**Aim of the exercise**
Copy out each line featuring the string "void" from the entries beneath.

**Given information**

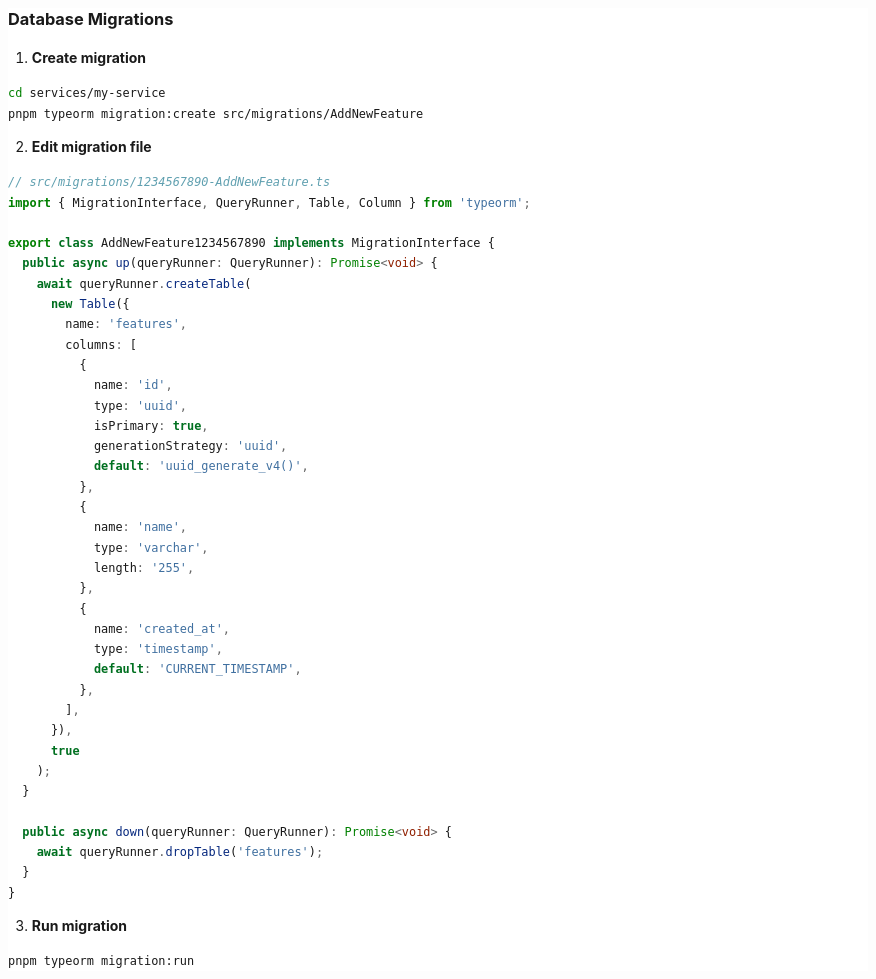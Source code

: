 ### Database Migrations

1. **Create migration**
```bash
cd services/my-service
pnpm typeorm migration:create src/migrations/AddNewFeature
```

2. **Edit migration file**
```typescript
// src/migrations/1234567890-AddNewFeature.ts
import { MigrationInterface, QueryRunner, Table, Column } from 'typeorm';

export class AddNewFeature1234567890 implements MigrationInterface {
  public async up(queryRunner: QueryRunner): Promise<void> {
    await queryRunner.createTable(
      new Table({
        name: 'features',
        columns: [
          {
            name: 'id',
            type: 'uuid',
            isPrimary: true,
            generationStrategy: 'uuid',
            default: 'uuid_generate_v4()',
          },
          {
            name: 'name',
            type: 'varchar',
            length: '255',
          },
          {
            name: 'created_at',
            type: 'timestamp',
            default: 'CURRENT_TIMESTAMP',
          },
        ],
      }),
      true
    );
  }

  public async down(queryRunner: QueryRunner): Promise<void> {
    await queryRunner.dropTable('features');
  }
}
```

3. **Run migration**
```bash
pnpm typeorm migration:run
```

**Answer space**
  public async up(queryRunner: QueryRunner): Promise<void> {
  public async down(queryRunner: QueryRunner): Promise<void> {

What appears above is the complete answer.